# Exercise prompt:
For this exercise, repeat each entry exactly as written.

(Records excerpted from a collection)
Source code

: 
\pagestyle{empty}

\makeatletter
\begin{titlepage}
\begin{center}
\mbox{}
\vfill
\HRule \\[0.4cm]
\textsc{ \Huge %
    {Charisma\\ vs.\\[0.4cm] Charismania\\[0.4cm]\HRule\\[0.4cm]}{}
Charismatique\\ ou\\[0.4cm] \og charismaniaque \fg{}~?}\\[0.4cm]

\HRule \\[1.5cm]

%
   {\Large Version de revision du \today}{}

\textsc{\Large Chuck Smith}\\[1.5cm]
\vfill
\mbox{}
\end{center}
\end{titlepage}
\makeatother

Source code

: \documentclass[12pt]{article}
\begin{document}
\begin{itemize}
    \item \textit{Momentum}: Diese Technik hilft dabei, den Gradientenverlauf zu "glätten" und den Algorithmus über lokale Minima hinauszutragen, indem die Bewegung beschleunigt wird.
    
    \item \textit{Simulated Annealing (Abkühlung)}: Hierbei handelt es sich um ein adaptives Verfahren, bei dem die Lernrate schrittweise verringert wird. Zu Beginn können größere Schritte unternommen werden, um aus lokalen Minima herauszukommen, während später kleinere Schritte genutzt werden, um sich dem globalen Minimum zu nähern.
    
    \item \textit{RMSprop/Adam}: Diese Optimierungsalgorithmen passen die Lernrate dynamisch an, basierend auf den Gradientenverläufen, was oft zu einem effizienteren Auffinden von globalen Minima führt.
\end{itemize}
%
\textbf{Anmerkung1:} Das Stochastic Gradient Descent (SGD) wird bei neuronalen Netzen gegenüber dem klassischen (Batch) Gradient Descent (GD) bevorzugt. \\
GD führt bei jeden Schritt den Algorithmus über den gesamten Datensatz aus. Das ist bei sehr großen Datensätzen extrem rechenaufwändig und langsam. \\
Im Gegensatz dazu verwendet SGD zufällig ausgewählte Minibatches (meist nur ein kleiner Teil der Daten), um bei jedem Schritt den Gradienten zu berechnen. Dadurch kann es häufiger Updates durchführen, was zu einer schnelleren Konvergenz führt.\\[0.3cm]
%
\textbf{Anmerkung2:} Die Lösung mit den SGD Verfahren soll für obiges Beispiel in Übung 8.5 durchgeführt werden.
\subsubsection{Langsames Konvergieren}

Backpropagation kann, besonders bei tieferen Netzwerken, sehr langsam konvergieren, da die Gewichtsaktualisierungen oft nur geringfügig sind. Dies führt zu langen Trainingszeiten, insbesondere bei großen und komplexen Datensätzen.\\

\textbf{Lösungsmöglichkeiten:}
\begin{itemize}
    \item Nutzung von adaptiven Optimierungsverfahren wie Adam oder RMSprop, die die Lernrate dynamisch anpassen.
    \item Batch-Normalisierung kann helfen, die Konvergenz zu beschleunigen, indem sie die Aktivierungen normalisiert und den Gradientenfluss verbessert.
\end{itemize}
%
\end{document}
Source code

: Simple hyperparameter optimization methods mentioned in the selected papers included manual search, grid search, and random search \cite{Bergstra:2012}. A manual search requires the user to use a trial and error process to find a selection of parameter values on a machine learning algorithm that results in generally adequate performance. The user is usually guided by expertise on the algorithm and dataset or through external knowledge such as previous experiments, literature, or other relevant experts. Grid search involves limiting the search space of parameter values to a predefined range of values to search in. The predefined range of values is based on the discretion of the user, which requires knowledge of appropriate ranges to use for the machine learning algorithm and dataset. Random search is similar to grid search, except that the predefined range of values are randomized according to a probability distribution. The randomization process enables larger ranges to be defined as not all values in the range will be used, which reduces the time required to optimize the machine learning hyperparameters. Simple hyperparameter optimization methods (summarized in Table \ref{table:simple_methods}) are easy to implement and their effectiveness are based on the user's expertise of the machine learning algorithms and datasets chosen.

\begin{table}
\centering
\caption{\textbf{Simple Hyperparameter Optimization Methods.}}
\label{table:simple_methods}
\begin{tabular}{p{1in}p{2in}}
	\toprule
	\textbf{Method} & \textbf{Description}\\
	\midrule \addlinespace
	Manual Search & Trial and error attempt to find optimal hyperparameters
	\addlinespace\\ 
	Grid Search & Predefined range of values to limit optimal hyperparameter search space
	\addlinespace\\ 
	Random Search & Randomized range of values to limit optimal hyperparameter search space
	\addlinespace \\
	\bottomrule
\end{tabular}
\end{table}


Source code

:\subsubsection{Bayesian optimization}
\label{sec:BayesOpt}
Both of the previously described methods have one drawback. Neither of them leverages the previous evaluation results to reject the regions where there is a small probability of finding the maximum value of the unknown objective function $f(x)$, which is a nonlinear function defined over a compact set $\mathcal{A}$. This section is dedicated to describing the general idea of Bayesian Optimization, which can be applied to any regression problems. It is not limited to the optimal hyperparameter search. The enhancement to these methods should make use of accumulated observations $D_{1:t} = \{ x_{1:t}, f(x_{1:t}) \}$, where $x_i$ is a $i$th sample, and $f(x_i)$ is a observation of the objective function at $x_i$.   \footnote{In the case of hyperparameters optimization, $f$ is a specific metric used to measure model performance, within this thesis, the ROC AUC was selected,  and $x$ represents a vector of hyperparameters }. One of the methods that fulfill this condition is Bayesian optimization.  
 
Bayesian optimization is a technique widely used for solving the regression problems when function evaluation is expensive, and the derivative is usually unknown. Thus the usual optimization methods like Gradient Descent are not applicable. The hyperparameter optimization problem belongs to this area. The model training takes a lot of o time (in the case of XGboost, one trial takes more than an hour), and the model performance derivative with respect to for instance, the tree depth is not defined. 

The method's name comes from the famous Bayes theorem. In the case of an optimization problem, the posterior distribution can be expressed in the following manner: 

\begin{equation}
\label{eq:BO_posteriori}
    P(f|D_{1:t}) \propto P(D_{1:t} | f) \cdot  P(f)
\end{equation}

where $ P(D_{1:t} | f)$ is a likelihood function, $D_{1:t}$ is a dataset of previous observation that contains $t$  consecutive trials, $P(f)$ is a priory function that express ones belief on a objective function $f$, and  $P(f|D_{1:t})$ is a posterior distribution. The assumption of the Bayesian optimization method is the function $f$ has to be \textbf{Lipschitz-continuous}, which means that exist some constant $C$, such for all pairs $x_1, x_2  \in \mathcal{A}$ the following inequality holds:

# Output below:
Source code

: 
\pagestyle{empty}

\makeatletter
\begin{titlepage}
\begin{center}
\mbox{}
\vfill
\HRule \\[0.4cm]
\textsc{ \Huge %
    {Charisma\\ vs.\\[0.4cm] Charismania\\[0.4cm]\HRule\\[0.4cm]}{}
Charismatique\\ ou\\[0.4cm] \og charismaniaque \fg{}~?}\\[0.4cm]

\HRule \\[1.5cm]

%
   {\Large Version de revision du \today}{}

\textsc{\Large Chuck Smith}\\[1.5cm]
\vfill
\mbox{}
\end{center}
\end{titlepage}
\makeatother

Source code

: \documentclass[12pt]{article}
\begin{document}
\begin{itemize}
    \item \textit{Momentum}: Diese Technik hilft dabei, den Gradientenverlauf zu "glätten" und den Algorithmus über lokale Minima hinauszutragen, indem die Bewegung beschleunigt wird.
    
    \item \textit{Simulated Annealing (Abkühlung)}: Hierbei handelt es sich um ein adaptives Verfahren, bei dem die Lernrate schrittweise verringert wird. Zu Beginn können größere Schritte unternommen werden, um aus lokalen Minima herauszukommen, während später kleinere Schritte genutzt werden, um sich dem globalen Minimum zu nähern.
    
    \item \textit{RMSprop/Adam}: Diese Optimierungsalgorithmen passen die Lernrate dynamisch an, basierend auf den Gradientenverläufen, was oft zu einem effizienteren Auffinden von globalen Minima führt.
\end{itemize}
%
\textbf{Anmerkung1:} Das Stochastic Gradient Descent (SGD) wird bei neuronalen Netzen gegenüber dem klassischen (Batch) Gradient Descent (GD) bevorzugt. \\
GD führt bei jeden Schritt den Algorithmus über den gesamten Datensatz aus. Das ist bei sehr großen Datensätzen extrem rechenaufwändig und langsam. \\
Im Gegensatz dazu verwendet SGD zufällig ausgewählte Minibatches (meist nur ein kleiner Teil der Daten), um bei jedem Schritt den Gradienten zu berechnen. Dadurch kann es häufiger Updates durchführen, was zu einer schnelleren Konvergenz führt.\\[0.3cm]
%
\textbf{Anmerkung2:} Die Lösung mit den SGD Verfahren soll für obiges Beispiel in Übung 8.5 durchgeführt werden.
\subsubsection{Langsames Konvergieren}

Backpropagation kann, besonders bei tieferen Netzwerken, sehr langsam konvergieren, da die Gewichtsaktualisierungen oft nur geringfügig sind. Dies führt zu langen Trainingszeiten, insbesondere bei großen und komplexen Datensätzen.\\

\textbf{Lösungsmöglichkeiten:}
\begin{itemize}
    \item Nutzung von adaptiven Optimierungsverfahren wie Adam oder RMSprop, die die Lernrate dynamisch anpassen.
    \item Batch-Normalisierung kann helfen, die Konvergenz zu beschleunigen, indem sie die Aktivierungen normalisiert und den Gradientenfluss verbessert.
\end{itemize}
%
\end{document}
Source code

: Simple hyperparameter optimization methods mentioned in the selected papers included manual search, grid search, and random search \cite{Bergstra:2012}. A manual search requires the user to use a trial and error process to find a selection of parameter values on a machine learning algorithm that results in generally adequate performance. The user is usually guided by expertise on the algorithm and dataset or through external knowledge such as previous experiments, literature, or other relevant experts. Grid search involves limiting the search space of parameter values to a predefined range of values to search in. The predefined range of values is based on the discretion of the user, which requires knowledge of appropriate ranges to use for the machine learning algorithm and dataset. Random search is similar to grid search, except that the predefined range of values are randomized according to a probability distribution. The randomization process enables larger ranges to be defined as not all values in the range will be used, which reduces the time required to optimize the machine learning hyperparameters. Simple hyperparameter optimization methods (summarized in Table \ref{table:simple_methods}) are easy to implement and their effectiveness are based on the user's expertise of the machine learning algorithms and datasets chosen.

\begin{table}
\centering
\caption{\textbf{Simple Hyperparameter Optimization Methods.}}
\label{table:simple_methods}
\begin{tabular}{p{1in}p{2in}}
	\toprule
	\textbf{Method} & \textbf{Description}\\
	\midrule \addlinespace
	Manual Search & Trial and error attempt to find optimal hyperparameters
	\addlinespace\\ 
	Grid Search & Predefined range of values to limit optimal hyperparameter search space
	\addlinespace\\ 
	Random Search & Randomized range of values to limit optimal hyperparameter search space
	\addlinespace \\
	\bottomrule
\end{tabular}
\end{table}


Source code

:\subsubsection{Bayesian optimization}
\label{sec:BayesOpt}
Both of the previously described methods have one drawback. Neither of them leverages the previous evaluation results to reject the regions where there is a small probability of finding the maximum value of the unknown objective function $f(x)$, which is a nonlinear function defined over a compact set $\mathcal{A}$. This section is dedicated to describing the general idea of Bayesian Optimization, which can be applied to any regression problems. It is not limited to the optimal hyperparameter search. The enhancement to these methods should make use of accumulated observations $D_{1:t} = \{ x_{1:t}, f(x_{1:t}) \}$, where $x_i$ is a $i$th sample, and $f(x_i)$ is a observation of the objective function at $x_i$.   \footnote{In the case of hyperparameters optimization, $f$ is a specific metric used to measure model performance, within this thesis, the ROC AUC was selected,  and $x$ represents a vector of hyperparameters }. One of the methods that fulfill this condition is Bayesian optimization.  
 
Bayesian optimization is a technique widely used for solving the regression problems when function evaluation is expensive, and the derivative is usually unknown. Thus the usual optimization methods like Gradient Descent are not applicable. The hyperparameter optimization problem belongs to this area. The model training takes a lot of o time (in the case of XGboost, one trial takes more than an hour), and the model performance derivative with respect to for instance, the tree depth is not defined. 

The method's name comes from the famous Bayes theorem. In the case of an optimization problem, the posterior distribution can be expressed in the following manner: 

\begin{equation}
\label{eq:BO_posteriori}
    P(f|D_{1:t}) \propto P(D_{1:t} | f) \cdot  P(f)
\end{equation}

where $ P(D_{1:t} | f)$ is a likelihood function, $D_{1:t}$ is a dataset of previous observation that contains $t$  consecutive trials, $P(f)$ is a priory function that express ones belief on a objective function $f$, and  $P(f|D_{1:t})$ is a posterior distribution. The assumption of the Bayesian optimization method is the function $f$ has to be \textbf{Lipschitz-continuous}, which means that exist some constant $C$, such for all pairs $x_1, x_2  \in \mathcal{A}$ the following inequality holds:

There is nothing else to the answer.